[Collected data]
= Beginning of Section =
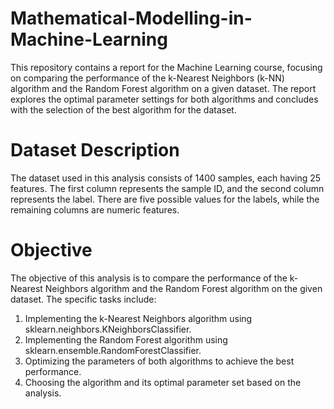 # Mathematical-Modelling-in-Machine-Learning
This repository contains a report for the Machine Learning course, focusing on comparing the performance of the k-Nearest Neighbors (k-NN) algorithm and the Random Forest algorithm on a given dataset. The report explores the optimal parameter settings for both algorithms and concludes with the selection of the best algorithm for the dataset.

# Dataset Description
The dataset used in this analysis consists of 1400 samples, each having 25 features. The first column represents the sample ID, and the second column represents the label. There are five possible values for the labels, while the remaining columns are numeric features.

# Objective
The objective of this analysis is to compare the performance of the k-Nearest Neighbors algorithm and the Random Forest algorithm on the given dataset. The specific tasks include:

1. Implementing the k-Nearest Neighbors algorithm using sklearn.neighbors.KNeighborsClassifier.
2. Implementing the Random Forest algorithm using sklearn.ensemble.RandomForestClassifier.
3. Optimizing the parameters of both algorithms to achieve the best performance.
4. Choosing the algorithm and its optimal parameter set based on the analysis.
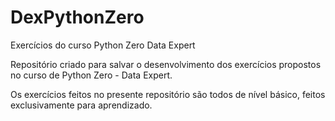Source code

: # DexPythonZero
 Exercícios do curso Python Zero Data Expert

 Repositório criado para salvar o desenvolvimento dos exercícios propostos no curso de Python Zero - Data Expert.

 Os exercícios feitos no presente repositório são todos de nível básico, feitos exclusivamente para aprendizado.
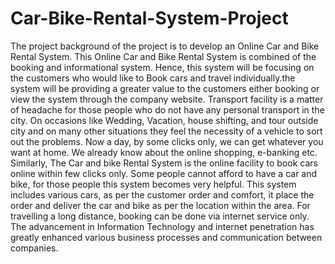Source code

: # Car-Bike-Rental-System-Project
The project background of the project is to develop an Online Car and Bike Rental System. This Online Car and Bike Rental System is combined of the booking and informational system. 
Hence, this system will be focusing on the customers who would like to Book cars and travel individually.the system will be providing a greater value to the customers either booking or view the system through the company website.
Transport facility is a matter of headache for those people who do not have any personal transport in the city. On occasions like Wedding, Vacation, house shifting, and tour outside city and on many other situations they feel the necessity of a vehicle to sort out the problems. 
Now a day, by some clicks only, we can get whatever you want at home. We already know about the online shopping, e-banking etc. Similarly, The Car and bike Rental System is the online facility to book cars online within few clicks only. Some people cannot afford to have a car and bike, for those people this system becomes very helpful.
 This system includes various cars, as per the customer order and comfort, it place the order and deliver the car and bike as per the location within the area. For travelling a long distance, booking can be done via internet service only. The advancement in Information Technology and internet penetration has greatly enhanced various business processes and communication between companies.
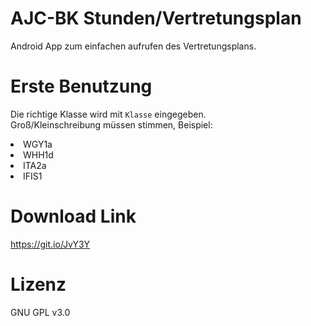 ﻿# AJC-BK Stunden/Vertretungsplan
Android App zum einfachen aufrufen des Vertretungsplans.

# Erste Benutzung
Die richtige Klasse wird mit `Klasse` eingegeben.</br>
Groß/Kleinschreibung müssen stimmen, Beispiel:</br>
<li>WGY1a</li>
<li>WHH1d</li>
<li>ITA2a</li>
<li>IFIS1</li>

# Download Link
https://git.io/JvY3Y

# Lizenz
GNU GPL v3.0

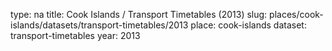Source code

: type: na
title: Cook Islands / Transport Timetables (2013)
slug: places/cook-islands/datasets/transport-timetables/2013
place: cook-islands
dataset: transport-timetables
year: 2013
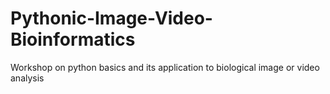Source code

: # Pythonic-Image-Video-Bioinformatics
Workshop on python basics and its application to biological image or video analysis
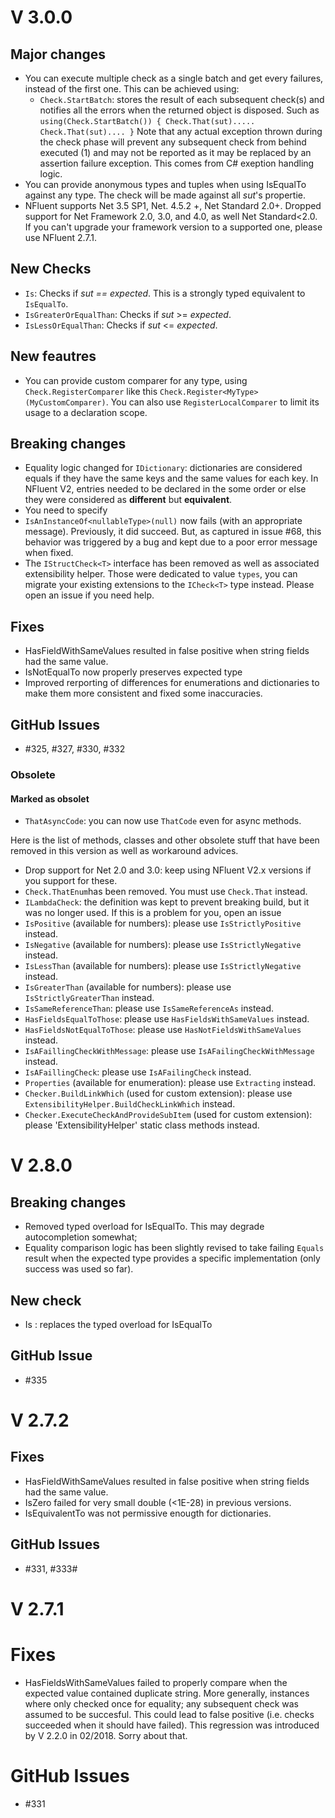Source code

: # V 3.0.0
## Major changes
* You can execute multiple check as a single batch and get every failures, instead of the first one. This can be achieved using:
	* `Check.StartBatch`: stores the result of each subsequent check(s) and notifies all the errors when the returned object is disposed. Such as
		`using(Check.StartBatch())
		{
			Check.That(sut).....
			Check.That(sut)....
		}`
		Note that any actual exception thrown during the check phase will prevent any subsequent check from behind executed (1) and may not be reported as it may be replaced by an assertion failure exception.
		This comes from C# exeption handling logic.
* You can provide anonymous types and tuples when using IsEqualTo against any type. The check will be made against all
_sut_'s propertie.
* NFluent supports Net 3.5 SP1, Net. 4.5.2 +, Net Standard 2.0+. Dropped support for Net Framework 2.0, 3.0, and 4.0, as well Net Standard<2.0. 
 If you can't upgrade your framework version to a supported one, please use NFluent 2.7.1.


## New Checks
* `Is`: Checks if _sut == expected_. This is a strongly typed equivalent to `IsEqualTo`.
* `IsGreaterOrEqualThan`: Checks if _sut_ >= _expected_. 
* `IsLessOrEqualThan`: Checks if _sut_ <= _expected_. 

## New feautres
* You can provide custom comparer for any type, using `Check.RegisterComparer` like this `Check.Register<MyType>(MyCustomComparer)`. 
You can also use `RegisterLocalComparer` to limit its usage to a declaration scope.

## Breaking changes
* Equality logic changed for `IDictionary`: dictionaries are considered equals if they have the same keys and
the same values for each key. In NFluent V2, entries needed to be declared in the some order or else they were considered as **different** but **equivalent**.
* You need to specify
* `IsAnInstanceOf<nullableType>(null)` now fails (with an appropriate message). Previously, it did succeed. But,
as captured in issue #68, this behavior was triggered by a bug and kept due to a poor error message when fixed.
* The `IStructCheck<T>` interface has been removed as well as associated extensibility helper. Those were dedicated
to value `types`, you can migrate your existing extensions to the `ICheck<T>` type instead. Please open an issue if
you need help.

## Fixes
* HasFieldWithSameValues resulted in false positive when string fields had the same value.
* IsNotEqualTo now properly preserves expected type
* Improved rerporting of differences for enumerations and dictionaries to make them more consistent and fixed some inaccuracies.

## GitHub Issues
* #325, #327, #330, #332

### Obsolete
#### Marked as obsolet
* `ThatAsyncCode`: you can now use `ThatCode` even for async methods.

Here is the list of methods, classes and other obsolete stuff that have been removed in this version as well
as workaround advices.
* Drop support for Net 2.0 and 3.0: keep using NFluent V2.x versions if you support for these.
* `Check.ThatEnum`has been removed. You must use `Check.That` instead.
* `ILambdaCheck`: the definition was kept to prevent breaking build, but it was no longer used. If this is a
problem for you, open an issue
* `IsPositive` (available for numbers): please use `IsStrictlyPositive` instead.
* `IsNegative` (available for numbers): please use `IsStrictlyNegative` instead.
* `IsLessThan` (available for numbers): please use `IsStrictlyNegative` instead.
* `IsGreaterThan` (available for numbers): please use `IsStrictlyGreaterThan` instead.
* `IsSameReferenceThan`: please use `IsSameReferenceAs` instead.
* `HasFieldsEqualToThose`: please use `HasFieldsWithSameValues` instead.
* `HasFieldsNotEqualToThose`: please use `HasNotFieldsWithSameValues` instead.
* `IsAFaillingCheckWithMessage`: please use `IsAFailingCheckWithMessage` instead.
* `IsAFaillingCheck`: please use `IsAFailingCheck` instead.
* `Properties` (available for enumeration): please use `Extracting` instead.
* `Checker.BuildLinkWhich` (used for custom extension): please use `ExtensibilityHelper.BuildCheckLinkWhich` instead.
* `Checker.ExecuteCheckAndProvideSubItem` (used for custom extension): please 'ExtensibilityHelper' static class methods instead.

# V 2.8.0
## Breaking changes
* Removed typed overload for IsEqualTo. This may degrade autocompletion somewhat;
* Equality comparison logic has been slightly revised to take failing `Equals` result when the expected type provides a specific implementation (only success was used so far).

## New check
* Is : replaces the typed overload for IsEqualTo

## GitHub Issue
* #335


# V 2.7.2
## Fixes
* HasFieldWithSameValues resulted in false positive when string fields had the same value.
* IsZero failed for very small double (<1E-28) in previous versions.
* IsEquivalentTo was not permissive enougth for dictionaries.

## GitHub Issues
* #331, #333# 

# V 2.7.1
# Fixes
* HasFieldsWithSameValues failed to properly compare when the expected value contained duplicate string. 
More generally, instances where only checked once for equality; any subsequent check was assumed to be succesful. 
This could lead to false positive (i.e. checks succeeded when it should have failed). 
This regression was introduced by V 2.2.0 in 02/2018. Sorry about that.

# GitHub Issues
* #331
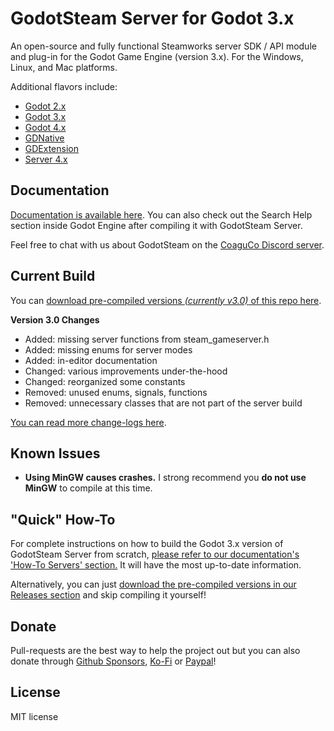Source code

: # GodotSteam Server for Godot 3.x
An open-source and fully functional Steamworks server SDK / API module and plug-in for the Godot Game Engine (version 3.x). For the Windows, Linux, and Mac platforms. 

Additional flavors include:
- [Godot 2.x](https://github.com/CoaguCo-Industries/GodotSteam/tree/godot2)
- [Godot 3.x](https://github.com/CoaguCo-Industries/GodotSteam/tree/master)
- [Godot 4.x](https://github.com/CoaguCo-Industries/GodotSteam/tree/godot4)
- [GDNative](https://github.com/CoaguCo-Industries/GodotSteam/tree/gdnative)
- [GDExtension](https://github.com/CoaguCo-Industries/GodotSteam/tree/gdextension)
- [Server 4.x](https://github.com/CoaguCo-Industries/GodotSteam-Server/tree/godot4)

Documentation
---
[Documentation is available here](https://godotsteam.com/). You can also check out the Search Help section inside Godot Engine after compiling it with GodotSteam Server.

Feel free to chat with us about GodotSteam on the [CoaguCo Discord server](https://discord.gg/SJRSq6K).

Current Build
---
You can [download pre-compiled versions _(currently v3.0)_ of this repo here](https://github.com/CoaguCo-Industries/GodotSteam-Server/releases).

**Version 3.0 Changes**
- Added: missing server functions from steam_gameserver.h
- Added: missing enums for server modes
- Added: in-editor documentation
- Changed: various improvements under-the-hood
- Changed: reorganized some constants
- Removed: unused enums, signals, functions
- Removed: unnecessary classes that are not part of the server build

[You can read more change-logs here](https://godotsteam.com/changelog/server3/).

Known Issues
---
- **Using MinGW causes crashes.** I strong recommend you **do not use MinGW** to compile at this time.

"Quick" How-To
---
For complete instructions on how to build the Godot 3.x version of GodotSteam Server from scratch, [please refer to our documentation's 'How-To Servers' section.](https://godotsteam.com/howto/server/) It will have the most up-to-date information.

Alternatively, you can just [download the pre-compiled versions in our Releases section](https://github.com/CoaguCo-Industries/GodotSteam-Server/releases) and skip compiling it yourself!

Donate
---
Pull-requests are the best way to help the project out but you can also donate through [Github Sponsors](https://github.com/sponsors/Gramps), [Ko-Fi](https://ko-fi.com/grampsgarcia) or [Paypal](https://www.paypal.me/sithlordkyle)!

License
---
MIT license

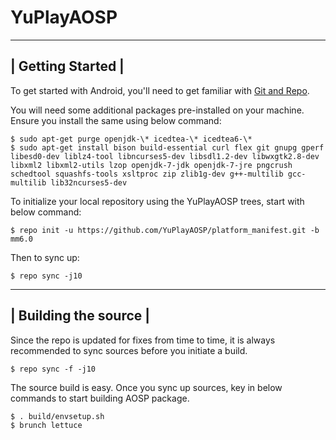 YuPlayAOSP
=============

-----------------------
|  Getting Started    |
-----------------------

To get started with Android, you'll need to get
familiar with [Git and Repo](http://source.android.com/source/using-repo.html).

You will need some additional packages pre-installed on your machine.
Ensure you install the same using below command:

    $ sudo apt-get purge openjdk-\* icedtea-\* icedtea6-\*
    $ sudo apt-get install bison build-essential curl flex git gnupg gperf libesd0-dev liblz4-tool libncurses5-dev libsdl1.2-dev libwxgtk2.8-dev libxml2 libxml2-utils lzop openjdk-7-jdk openjdk-7-jre pngcrush schedtool squashfs-tools xsltproc zip zlib1g-dev g++-multilib gcc-multilib lib32ncurses5-dev

To initialize your local repository using the YuPlayAOSP trees, start with below command:

    $ repo init -u https://github.com/YuPlayAOSP/platform_manifest.git -b mm6.0

Then to sync up:

    $ repo sync -j10

-----------------------
| Building the source |
-----------------------

Since the repo is updated for fixes from time to time, it is always recommended to sync sources before you initiate a build.

    $ repo sync -f -j10

The source build is easy. Once you sync up sources, key in below commands to start building AOSP package.

    $ . build/envsetup.sh
    $ brunch lettuce
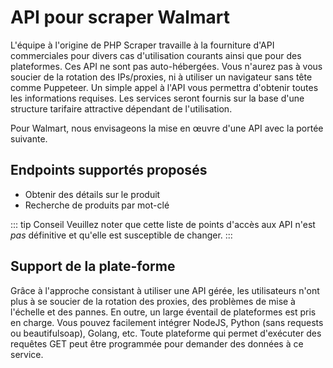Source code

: # API pour scraper Walmart

L'équipe à l'origine de PHP Scraper travaille à la fourniture d'API commerciales pour divers cas d'utilisation courants ainsi que pour des plateformes. Ces API ne sont pas auto-hébergées. Vous n'aurez pas à vous soucier de la rotation des IPs/proxies, ni à utiliser un navigateur sans tête comme Puppeteer. Un simple appel à l'API vous permettra d'obtenir toutes les informations requises. Les services seront fournis sur la base d'une structure tarifaire attractive dépendant de l'utilisation.

Pour Walmart, nous envisageons la mise en œuvre d'une API avec la portée suivante.

## Endpoints supportés proposés

- Obtenir des détails sur le produit
- Recherche de produits par mot-clé

::: tip Conseil
Veuillez noter que cette liste de points d'accès aux API n'est *pas* définitive et qu'elle est susceptible de changer.
:::

## Support de la plate-forme

Grâce à l'approche consistant à utiliser une API gérée, les utilisateurs n'ont plus à se soucier de la rotation des proxies, des problèmes de mise à l'échelle et des pannes. En outre, un large éventail de plateformes est pris en charge. Vous pouvez facilement intégrer NodeJS, Python (sans requests ou beautifulsoap), Golang, etc. Toute plateforme qui permet d'exécuter des requêtes GET peut être programmée pour demander des données à ce service.
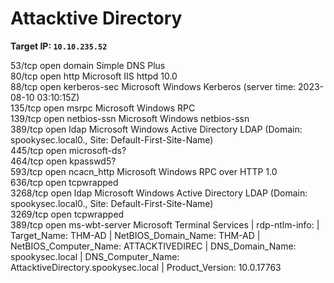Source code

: # Attacktive Directory
<b>Target IP: <code>10.10.235.52</code></b>

 <p>
 	53/tcp   open  domain        Simple DNS Plus <br>
 	80/tcp   open  http          Microsoft IIS httpd 10.0<br>
 	88/tcp   open  kerberos-sec  Microsoft Windows Kerberos (server time: 2023-08-10 03:10:15Z)<br>
 	135/tcp  open  msrpc         Microsoft Windows RPC<br>
 	139/tcp  open  netbios-ssn   Microsoft Windows netbios-ssn<br>
 	389/tcp  open  ldap          Microsoft Windows Active Directory LDAP (Domain: spookysec.local0., Site: Default-First-Site-Name)<br>
 	445/tcp  open  microsoft-ds?<br>
 	464/tcp  open  kpasswd5?<br>
 	593/tcp  open  ncacn_http    Microsoft Windows RPC over HTTP 1.0<br>
 	636/tcp  open  tcpwrapped<br>
 	3268/tcp open  ldap          Microsoft Windows Active Directory LDAP (Domain: spookysec.local0., Site: Default-First-Site-Name)<br>
 	3269/tcp open  tcpwrapped<br>
 	389/tcp open  ms-wbt-server Microsoft Terminal Services
| rdp-ntlm-info: 
|   Target_Name: THM-AD
|   NetBIOS_Domain_Name: THM-AD
|   NetBIOS_Computer_Name: ATTACKTIVEDIREC
|   DNS_Domain_Name: spookysec.local
|   DNS_Computer_Name: AttacktiveDirectory.spookysec.local
|   Product_Version: 10.0.17763
 </p>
= End of Section =
* [Try it]:
Report each line of the records that holds the word "below".

* [Exercise answer]:
Ensure you install the same using below command:
To initialize your local repository using the YuPlayAOSP trees, start with below command:
The source build is easy. Once you sync up sources, key in below commands to start building AOSP package.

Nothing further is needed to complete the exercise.